|Making the point about privatisation and appropriation of public money|
Sir Alan Davies, former headteacher of Copland Community School, was stripped of his knighthood today in a belated response to his involvement in a financial scandal. Also today Copland teachers held their 8th strike over redendancies and academisation.
From the Brent branch of the Association of Teachers and Lecturers:
The disgraced former headteacher of Copland Community school in Wembley has been stripped of his knighthood. Alan Davies had been found guilty of false accounting at Southwark Crown Court in October last year. He pleaded guilty, although at the very last minute, to six counts of false accounting, and was sentenced to one year’s imprisonment suspended for two years.

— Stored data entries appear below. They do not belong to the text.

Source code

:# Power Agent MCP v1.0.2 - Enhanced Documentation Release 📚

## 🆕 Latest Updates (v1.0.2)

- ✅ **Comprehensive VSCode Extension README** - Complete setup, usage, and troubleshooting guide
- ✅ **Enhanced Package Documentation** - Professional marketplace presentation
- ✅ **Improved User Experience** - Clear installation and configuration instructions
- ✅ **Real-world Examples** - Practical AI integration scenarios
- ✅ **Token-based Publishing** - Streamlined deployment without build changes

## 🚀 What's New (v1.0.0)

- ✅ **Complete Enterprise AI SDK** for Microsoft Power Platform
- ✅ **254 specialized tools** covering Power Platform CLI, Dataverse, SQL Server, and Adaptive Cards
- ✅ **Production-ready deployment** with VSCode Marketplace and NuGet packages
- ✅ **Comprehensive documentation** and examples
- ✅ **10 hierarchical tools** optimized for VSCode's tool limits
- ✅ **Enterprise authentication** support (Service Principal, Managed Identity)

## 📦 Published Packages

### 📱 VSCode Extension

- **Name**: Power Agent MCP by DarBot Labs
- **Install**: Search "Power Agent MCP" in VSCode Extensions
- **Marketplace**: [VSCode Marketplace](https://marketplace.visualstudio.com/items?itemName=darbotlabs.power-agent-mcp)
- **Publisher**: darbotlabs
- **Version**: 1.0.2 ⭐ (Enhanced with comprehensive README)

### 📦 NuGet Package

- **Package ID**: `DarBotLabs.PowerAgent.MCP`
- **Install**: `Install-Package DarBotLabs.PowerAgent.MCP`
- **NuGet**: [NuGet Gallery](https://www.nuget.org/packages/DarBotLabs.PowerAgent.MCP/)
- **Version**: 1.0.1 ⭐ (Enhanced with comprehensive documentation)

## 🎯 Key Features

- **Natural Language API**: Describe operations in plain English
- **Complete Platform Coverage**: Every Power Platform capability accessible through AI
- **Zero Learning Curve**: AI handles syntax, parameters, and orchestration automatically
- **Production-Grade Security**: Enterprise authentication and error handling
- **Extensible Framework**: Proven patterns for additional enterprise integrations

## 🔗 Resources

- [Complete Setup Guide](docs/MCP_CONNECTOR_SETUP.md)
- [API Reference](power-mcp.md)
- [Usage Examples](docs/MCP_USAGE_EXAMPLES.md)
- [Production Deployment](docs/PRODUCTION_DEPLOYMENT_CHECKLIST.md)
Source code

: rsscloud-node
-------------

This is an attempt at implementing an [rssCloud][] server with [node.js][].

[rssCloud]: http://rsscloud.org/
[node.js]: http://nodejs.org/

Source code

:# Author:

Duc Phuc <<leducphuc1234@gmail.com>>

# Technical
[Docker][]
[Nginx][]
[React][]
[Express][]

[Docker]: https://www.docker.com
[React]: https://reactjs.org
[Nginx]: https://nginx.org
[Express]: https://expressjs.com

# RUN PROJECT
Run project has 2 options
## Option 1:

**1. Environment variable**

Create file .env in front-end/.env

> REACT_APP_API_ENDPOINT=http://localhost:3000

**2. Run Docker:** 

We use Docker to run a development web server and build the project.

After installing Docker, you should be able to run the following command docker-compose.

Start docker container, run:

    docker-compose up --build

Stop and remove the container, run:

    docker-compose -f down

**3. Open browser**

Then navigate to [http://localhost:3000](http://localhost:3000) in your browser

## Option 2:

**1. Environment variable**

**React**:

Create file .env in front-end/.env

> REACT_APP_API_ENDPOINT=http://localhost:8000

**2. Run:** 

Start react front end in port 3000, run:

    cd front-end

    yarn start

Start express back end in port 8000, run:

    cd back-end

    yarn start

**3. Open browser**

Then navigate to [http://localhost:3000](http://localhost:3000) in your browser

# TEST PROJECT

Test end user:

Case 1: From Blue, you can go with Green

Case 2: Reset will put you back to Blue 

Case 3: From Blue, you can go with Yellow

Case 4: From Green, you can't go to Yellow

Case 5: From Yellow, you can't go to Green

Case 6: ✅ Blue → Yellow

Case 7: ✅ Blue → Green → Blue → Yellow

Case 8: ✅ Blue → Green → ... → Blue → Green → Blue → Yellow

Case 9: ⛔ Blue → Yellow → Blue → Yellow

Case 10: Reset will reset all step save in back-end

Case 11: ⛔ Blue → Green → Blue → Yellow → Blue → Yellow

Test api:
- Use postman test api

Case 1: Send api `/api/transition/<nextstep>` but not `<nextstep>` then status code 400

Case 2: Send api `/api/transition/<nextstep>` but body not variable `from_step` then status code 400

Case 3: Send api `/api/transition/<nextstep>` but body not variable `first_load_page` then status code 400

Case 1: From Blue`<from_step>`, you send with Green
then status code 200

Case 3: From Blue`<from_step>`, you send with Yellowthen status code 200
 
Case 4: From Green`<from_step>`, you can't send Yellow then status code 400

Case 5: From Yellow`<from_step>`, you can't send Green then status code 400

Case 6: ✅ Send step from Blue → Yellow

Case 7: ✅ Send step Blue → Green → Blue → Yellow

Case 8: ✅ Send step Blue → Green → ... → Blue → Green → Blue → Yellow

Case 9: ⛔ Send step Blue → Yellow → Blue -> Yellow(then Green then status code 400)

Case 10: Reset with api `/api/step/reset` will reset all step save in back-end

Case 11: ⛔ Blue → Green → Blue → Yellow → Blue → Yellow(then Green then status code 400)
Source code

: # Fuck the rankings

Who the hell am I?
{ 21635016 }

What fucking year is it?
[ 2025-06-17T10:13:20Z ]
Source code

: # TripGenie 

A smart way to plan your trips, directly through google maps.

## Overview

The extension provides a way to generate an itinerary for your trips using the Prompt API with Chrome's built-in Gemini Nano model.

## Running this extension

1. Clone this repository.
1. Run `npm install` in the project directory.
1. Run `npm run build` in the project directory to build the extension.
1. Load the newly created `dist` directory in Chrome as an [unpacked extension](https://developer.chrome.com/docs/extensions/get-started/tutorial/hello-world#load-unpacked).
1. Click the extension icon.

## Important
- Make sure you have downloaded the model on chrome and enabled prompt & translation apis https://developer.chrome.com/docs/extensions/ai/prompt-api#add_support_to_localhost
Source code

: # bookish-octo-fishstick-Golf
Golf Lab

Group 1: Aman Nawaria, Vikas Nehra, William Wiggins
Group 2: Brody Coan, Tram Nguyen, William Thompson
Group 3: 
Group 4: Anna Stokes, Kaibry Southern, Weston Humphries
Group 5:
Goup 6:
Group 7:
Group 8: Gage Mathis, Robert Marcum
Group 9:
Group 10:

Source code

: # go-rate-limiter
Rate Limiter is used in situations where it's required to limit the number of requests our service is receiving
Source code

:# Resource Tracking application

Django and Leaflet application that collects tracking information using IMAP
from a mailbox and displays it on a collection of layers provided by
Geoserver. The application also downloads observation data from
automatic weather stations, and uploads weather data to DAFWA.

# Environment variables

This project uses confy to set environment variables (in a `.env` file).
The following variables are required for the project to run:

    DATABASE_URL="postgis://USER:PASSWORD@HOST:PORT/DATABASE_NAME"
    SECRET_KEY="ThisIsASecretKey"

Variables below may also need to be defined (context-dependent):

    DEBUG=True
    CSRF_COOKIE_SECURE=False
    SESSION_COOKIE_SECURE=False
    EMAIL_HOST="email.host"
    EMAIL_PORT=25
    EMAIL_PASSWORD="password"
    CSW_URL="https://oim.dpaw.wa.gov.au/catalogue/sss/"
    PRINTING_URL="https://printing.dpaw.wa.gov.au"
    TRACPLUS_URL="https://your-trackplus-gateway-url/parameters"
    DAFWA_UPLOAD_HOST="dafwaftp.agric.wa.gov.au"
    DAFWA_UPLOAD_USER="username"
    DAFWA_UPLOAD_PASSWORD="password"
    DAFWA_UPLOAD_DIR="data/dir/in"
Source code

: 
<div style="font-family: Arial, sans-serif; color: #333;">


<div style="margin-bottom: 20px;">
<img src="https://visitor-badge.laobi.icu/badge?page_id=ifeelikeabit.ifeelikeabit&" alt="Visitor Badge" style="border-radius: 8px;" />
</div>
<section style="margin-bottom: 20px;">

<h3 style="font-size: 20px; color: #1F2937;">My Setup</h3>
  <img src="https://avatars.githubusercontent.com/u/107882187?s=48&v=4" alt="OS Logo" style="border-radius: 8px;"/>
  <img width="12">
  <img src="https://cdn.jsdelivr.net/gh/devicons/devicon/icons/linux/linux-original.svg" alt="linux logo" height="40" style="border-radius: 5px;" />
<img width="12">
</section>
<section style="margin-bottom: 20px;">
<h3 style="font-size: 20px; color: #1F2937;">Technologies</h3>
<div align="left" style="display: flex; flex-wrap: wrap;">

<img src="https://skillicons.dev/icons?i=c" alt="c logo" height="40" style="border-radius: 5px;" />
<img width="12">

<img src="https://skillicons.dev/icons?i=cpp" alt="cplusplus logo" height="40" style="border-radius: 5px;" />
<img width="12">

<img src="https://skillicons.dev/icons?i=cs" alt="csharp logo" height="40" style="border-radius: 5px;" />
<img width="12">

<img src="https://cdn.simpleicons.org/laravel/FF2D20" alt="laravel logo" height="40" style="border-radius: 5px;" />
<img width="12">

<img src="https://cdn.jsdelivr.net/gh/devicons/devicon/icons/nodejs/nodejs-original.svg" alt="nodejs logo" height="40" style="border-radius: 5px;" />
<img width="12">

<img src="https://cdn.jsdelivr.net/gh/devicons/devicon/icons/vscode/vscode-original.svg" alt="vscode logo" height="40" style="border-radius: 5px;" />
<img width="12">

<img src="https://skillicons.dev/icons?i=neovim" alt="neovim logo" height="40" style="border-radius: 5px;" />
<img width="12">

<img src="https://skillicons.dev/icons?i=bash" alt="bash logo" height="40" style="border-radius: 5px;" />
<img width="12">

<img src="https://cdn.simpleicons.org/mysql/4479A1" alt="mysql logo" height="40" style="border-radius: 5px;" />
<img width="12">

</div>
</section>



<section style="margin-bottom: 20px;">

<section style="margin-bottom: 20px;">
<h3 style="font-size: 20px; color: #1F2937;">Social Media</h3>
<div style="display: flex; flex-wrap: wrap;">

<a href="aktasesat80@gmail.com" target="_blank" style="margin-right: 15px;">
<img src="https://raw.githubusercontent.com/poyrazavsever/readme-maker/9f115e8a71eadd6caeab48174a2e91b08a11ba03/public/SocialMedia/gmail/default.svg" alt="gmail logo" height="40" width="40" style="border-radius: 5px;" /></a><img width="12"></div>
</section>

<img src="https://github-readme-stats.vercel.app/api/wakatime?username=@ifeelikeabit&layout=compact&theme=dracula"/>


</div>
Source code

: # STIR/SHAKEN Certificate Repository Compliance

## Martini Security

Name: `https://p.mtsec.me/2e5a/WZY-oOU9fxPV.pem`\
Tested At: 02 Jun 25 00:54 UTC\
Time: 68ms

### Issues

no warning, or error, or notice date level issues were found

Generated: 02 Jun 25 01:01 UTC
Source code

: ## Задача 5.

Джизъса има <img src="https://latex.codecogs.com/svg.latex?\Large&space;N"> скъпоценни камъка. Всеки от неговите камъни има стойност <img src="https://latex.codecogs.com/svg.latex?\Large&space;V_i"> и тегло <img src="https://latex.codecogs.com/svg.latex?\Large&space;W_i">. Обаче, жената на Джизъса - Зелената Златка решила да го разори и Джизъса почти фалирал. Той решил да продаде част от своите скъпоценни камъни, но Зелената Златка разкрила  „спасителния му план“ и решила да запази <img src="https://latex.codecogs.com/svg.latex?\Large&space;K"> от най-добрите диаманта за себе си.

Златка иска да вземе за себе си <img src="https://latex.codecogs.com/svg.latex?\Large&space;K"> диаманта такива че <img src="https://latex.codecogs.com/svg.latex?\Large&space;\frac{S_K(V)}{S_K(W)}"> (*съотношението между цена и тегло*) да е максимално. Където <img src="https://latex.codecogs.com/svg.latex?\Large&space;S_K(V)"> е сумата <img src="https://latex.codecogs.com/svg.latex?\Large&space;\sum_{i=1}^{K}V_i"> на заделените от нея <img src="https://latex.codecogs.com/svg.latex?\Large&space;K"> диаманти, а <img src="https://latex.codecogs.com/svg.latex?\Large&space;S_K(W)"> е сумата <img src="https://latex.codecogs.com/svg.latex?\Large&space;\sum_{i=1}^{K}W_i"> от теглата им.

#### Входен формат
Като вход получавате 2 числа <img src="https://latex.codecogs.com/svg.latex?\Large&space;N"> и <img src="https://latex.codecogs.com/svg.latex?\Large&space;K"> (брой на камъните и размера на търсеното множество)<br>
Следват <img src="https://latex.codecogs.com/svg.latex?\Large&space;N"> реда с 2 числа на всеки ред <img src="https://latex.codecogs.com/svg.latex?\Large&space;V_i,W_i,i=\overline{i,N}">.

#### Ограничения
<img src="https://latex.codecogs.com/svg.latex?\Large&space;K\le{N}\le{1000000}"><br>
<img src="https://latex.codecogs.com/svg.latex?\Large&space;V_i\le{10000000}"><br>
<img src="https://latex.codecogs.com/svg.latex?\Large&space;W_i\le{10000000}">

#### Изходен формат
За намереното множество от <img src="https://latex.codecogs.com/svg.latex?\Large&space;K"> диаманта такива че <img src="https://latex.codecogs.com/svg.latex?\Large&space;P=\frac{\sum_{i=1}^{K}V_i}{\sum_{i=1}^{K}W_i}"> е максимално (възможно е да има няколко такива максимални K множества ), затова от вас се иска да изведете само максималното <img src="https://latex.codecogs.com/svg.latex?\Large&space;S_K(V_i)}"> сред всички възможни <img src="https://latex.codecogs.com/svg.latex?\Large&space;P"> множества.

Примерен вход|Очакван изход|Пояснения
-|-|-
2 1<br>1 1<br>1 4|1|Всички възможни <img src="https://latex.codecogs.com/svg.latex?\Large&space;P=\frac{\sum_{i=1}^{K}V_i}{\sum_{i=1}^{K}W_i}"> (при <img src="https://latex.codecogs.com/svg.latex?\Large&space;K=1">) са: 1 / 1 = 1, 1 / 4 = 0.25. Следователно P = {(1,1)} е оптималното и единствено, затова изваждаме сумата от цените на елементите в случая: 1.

Before the trial proper commenced a deal was proposed by the defence. Keir Starmer, former Head of the Crown Prosecution Service was involved and a deal was struck.Sir Alan agreed to plead guilty to 6 of the eight charges – the six least serious, false accounting – in return for the two most serious - conspiracy to defraud and money laundering - being dropped. Davies was not cleared of the charges of conspiracy and
money laundering as the case regarding these allegations was not heard as part of theplea bargain deal so the charges were dropped.
Hank Roberts, the whistleblower who exposed the bonus payments and other irregularities through a detailed dossier, had led calls for Davies to be stripped of his knighthood following his conviction and had written to the Prime Ministers office asking the Forfeitures Committee to take action. A spokesman for the Cabinet’s Office confirmed that Davies has had his knighthood annulled.
Hank said: “This is brilliant news. At least there is some justice in the world even though getting him to court and getting to this stage has taken a very long time. Every day it seems there is another financial scandal involving our schools. Something is radically wrong and I believe it is connected with the break-up of the state education system and allowing greater controls to individual heads and governing bodies. I know that not just myself but an overwhelming majority of staff, parents and pupils will be glad this action has been taken.”
Davies, who was knighted for his services to education in 2000, was tried alongside Dr Richard Evans, 55, former deputy head, Dr Indravadan Patel, 73, ex-chair of governors, Columbus Udokoro, 62, former school bursar, Michelle McKenzie, 53, ex-HR manager and Martin Day, 58, former-vice chair of governors. As part of the plea bargain agreed the charges against them were dropped.
As reported at the time of the court case, when sentencing Davies, Judge Deborah Taylor said: “Your dishonest behaviour represents a fall from grace. You have failed in your duty as head of the school – in failing to ensure proper, transparent management, and, more importantly, you lied about it and resorted to dishonest fabrication. What sort of message did that send to the children?”
Meanwhile ARK headquarters in Kingsway, Holborn in central London was the target of a protest
by a group of teachers from Copland Community school in Brent protesting about ARK’s proposal to take over their school. They were taking strike action over propose compulsory redundancies that have been totally unnecessary. ARK continues to cut as many of the current staff as possible before September while hiring two new extra assistant headteachers and one deputy headteacher. This is even before any funding agreement has been signed.
Two of the protesters dressed as fat cat spivs and in a lively exchange explained why they, as hedge-fund speculators, (ARK is run by hedge-fund managers) would want to run schools. The answer from the protesters was to make even more “loadsa money” from their state schools take over. Hank Roberts, ATL Immediate Past President made the clear argument for state education and against privatisation despite being ‘harangued’ by one of the fat cats. Passers by were clearly entertained by this spectacle and interested in the message.
Earlier there had been a joint ATL, NASUWT and NUT picket at the school in Wembley which was addressed among others by the NASUWT National President Geoff Branner. He praised staff for their support, commitment and resolve. This was Copland staff’s eight strike in total, six against being forced to become an academy and two against the proposed compulsory redundancies.